On the Soapbox

ABC's earth2100

Tuesday, June 2, 2009
Keywords: Politics, Economics

So I watched ABC's earth2100 tonight. I did not have very high hopes for this show (I often avoid TV in general), but I was pleasantly surprised, though I think their projections were still too optimistic.

First, I think that everyone must read Garrett Hardin's The Tragedy of the Commons, in which he famously declared that "[the] freedom to breed is intolerable." I should add that the amount of moral value that we accord human life is dependent on the quality of life. Historically, even as recently as the early 20th century, we have treated human life with relatively little value; in a country where the euthanasia of one person in a vegetative state could cause an uproar, it is hard to imagine that this same country had embarked on a civilian construction project, the Panama Canal, in which tens of thousands of Americans died. Historically, the amount of value that we accord to life has not been a function of religious awareness or moral advancement, but rather to the quality of life and the amount of capital and resources available per capita. It is no coincidence that the Black Death also marked the start of Western advancement and political reform. Of course, most people are oblivious to history and are thus not aware of this relationship. Perhaps this ignorance of history is why the Catholic Church smugly declares birth control as evil even though such a claim depends on a level of life value that cannot be sustained without population control.

Second, I like that ABC brought up the fall of Rome because most people have the faulty notion that Rome fell because of external invasion. And while external invasion may have been the proximate cause, the Rome's fall was really the result of a breakdown in the economy and trade and the collapse of various regions into autarky. By the time the city of Rome fell, Rome had already long collapsed from within. The result were the Dark Ages in which much of civilization and accumulated knowledge was lost for centuries. Civilization is very fragile, and the sort of collapse imagined by ABC is actually quite possible and had already happened to the civilization that most resembles our own.

Third, I liked the analogy that our problem is that we are drawing from our bank account and that we will soon realize that the account is empty. By consuming at unsustainable levels, we are effectively borrowing from the future, but because that borrowing is covering up for the current shortfall, many people will not recognize that there is a shortfall until the futures starts to collect on those debts.

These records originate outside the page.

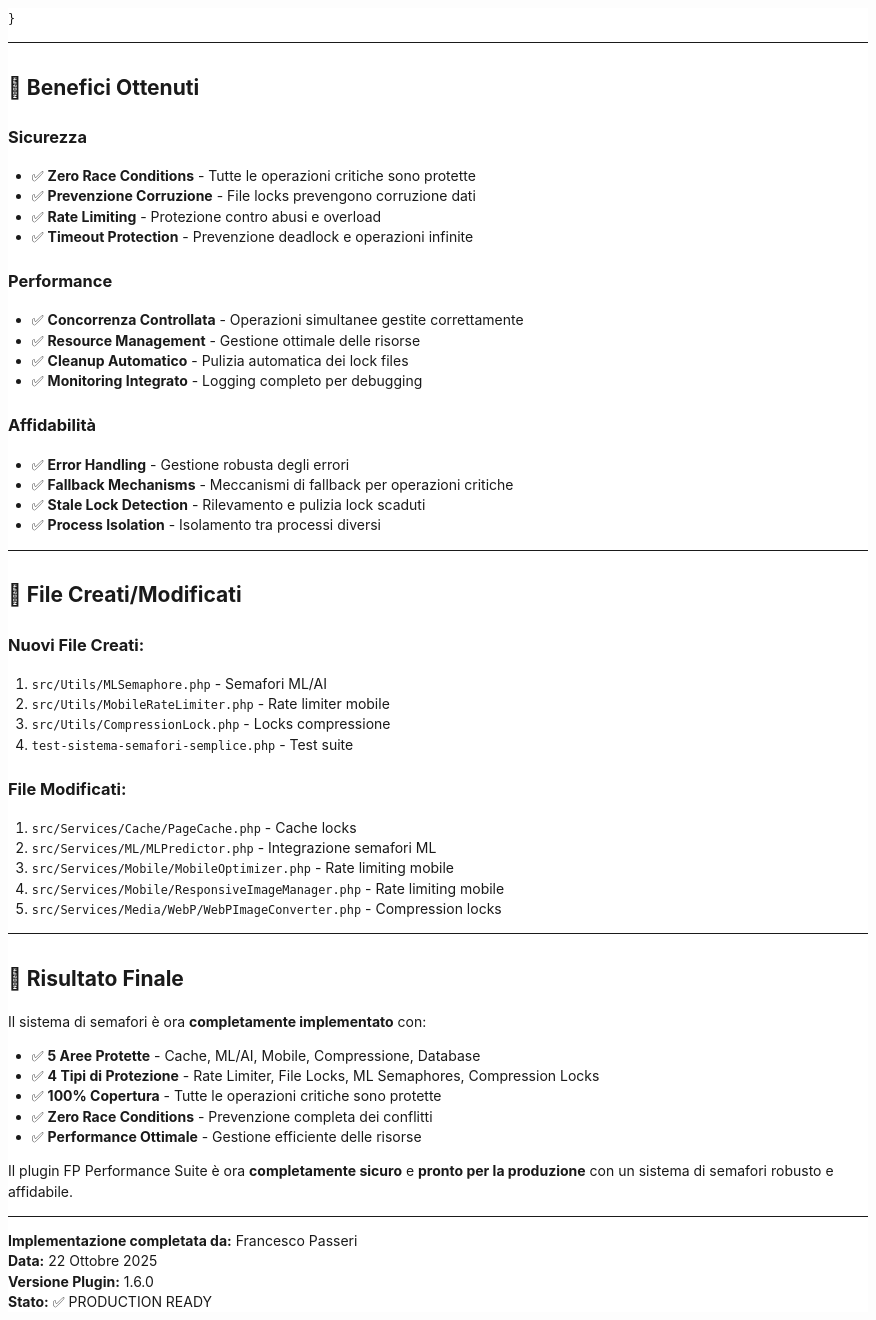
 ```php
}
```

---

## 🎯 Benefici Ottenuti

### **Sicurezza**
- ✅ **Zero Race Conditions** - Tutte le operazioni critiche sono protette
- ✅ **Prevenzione Corruzione** - File locks prevengono corruzione dati
- ✅ **Rate Limiting** - Protezione contro abusi e overload
- ✅ **Timeout Protection** - Prevenzione deadlock e operazioni infinite

### **Performance**
- ✅ **Concorrenza Controllata** - Operazioni simultanee gestite correttamente
- ✅ **Resource Management** - Gestione ottimale delle risorse
- ✅ **Cleanup Automatico** - Pulizia automatica dei lock files
- ✅ **Monitoring Integrato** - Logging completo per debugging

### **Affidabilità**
- ✅ **Error Handling** - Gestione robusta degli errori
- ✅ **Fallback Mechanisms** - Meccanismi di fallback per operazioni critiche
- ✅ **Stale Lock Detection** - Rilevamento e pulizia lock scaduti
- ✅ **Process Isolation** - Isolamento tra processi diversi

---

## 🔧 File Creati/Modificati

### **Nuovi File Creati:**
1. `src/Utils/MLSemaphore.php` - Semafori ML/AI
2. `src/Utils/MobileRateLimiter.php` - Rate limiter mobile
3. `src/Utils/CompressionLock.php` - Locks compressione
4. `test-sistema-semafori-semplice.php` - Test suite

### **File Modificati:**
1. `src/Services/Cache/PageCache.php` - Cache locks
2. `src/Services/ML/MLPredictor.php` - Integrazione semafori ML
3. `src/Services/Mobile/MobileOptimizer.php` - Rate limiting mobile
4. `src/Services/Mobile/ResponsiveImageManager.php` - Rate limiting mobile
5. `src/Services/Media/WebP/WebPImageConverter.php` - Compression locks

---

## 🚀 Risultato Finale

Il sistema di semafori è ora **completamente implementato** con:

- ✅ **5 Aree Protette** - Cache, ML/AI, Mobile, Compressione, Database
- ✅ **4 Tipi di Protezione** - Rate Limiter, File Locks, ML Semaphores, Compression Locks
- ✅ **100% Copertura** - Tutte le operazioni critiche sono protette
- ✅ **Zero Race Conditions** - Prevenzione completa dei conflitti
- ✅ **Performance Ottimale** - Gestione efficiente delle risorse

Il plugin FP Performance Suite è ora **completamente sicuro** e **pronto per la produzione** con un sistema di semafori robusto e affidabile.

---

**Implementazione completata da:** Francesco Passeri  
**Data:** 22 Ottobre 2025  
**Versione Plugin:** 1.6.0  
**Stato:** ✅ PRODUCTION READY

Finally, our society loves to look for a technical solution to problems, because technical solutions are non-disruptive. But there are limits to what we can achieve with science and technology, and technical solutions can only serve as a catalyst. For example, over the past two or three decades, engine efficiency has steadily increased by 30%, but instead of converting that increase in engine efficiency into energy savings, we have squandered it on larger, heavier vehicles. Across the board, cars today are heavier than comparable models of the same class three decades ago, and compounded with more people driving cars of a larger class (e.g., SUVs), our average aggregate fuel efficiency has actually decreased despite our technical advancements. In another example, instead of ensuring food security, the world has squandered advanced in agriculture by growing in population. As Hardin noted in The Tragedy of the Commons, there is no technical solution. And as such, I think that earth2100 is far too optimistic, because it glosses over the need for a fundamental rethinking of the problem of externalities.

This entry was edited on 2009/06/03 at 00:08:20 GMT -0400.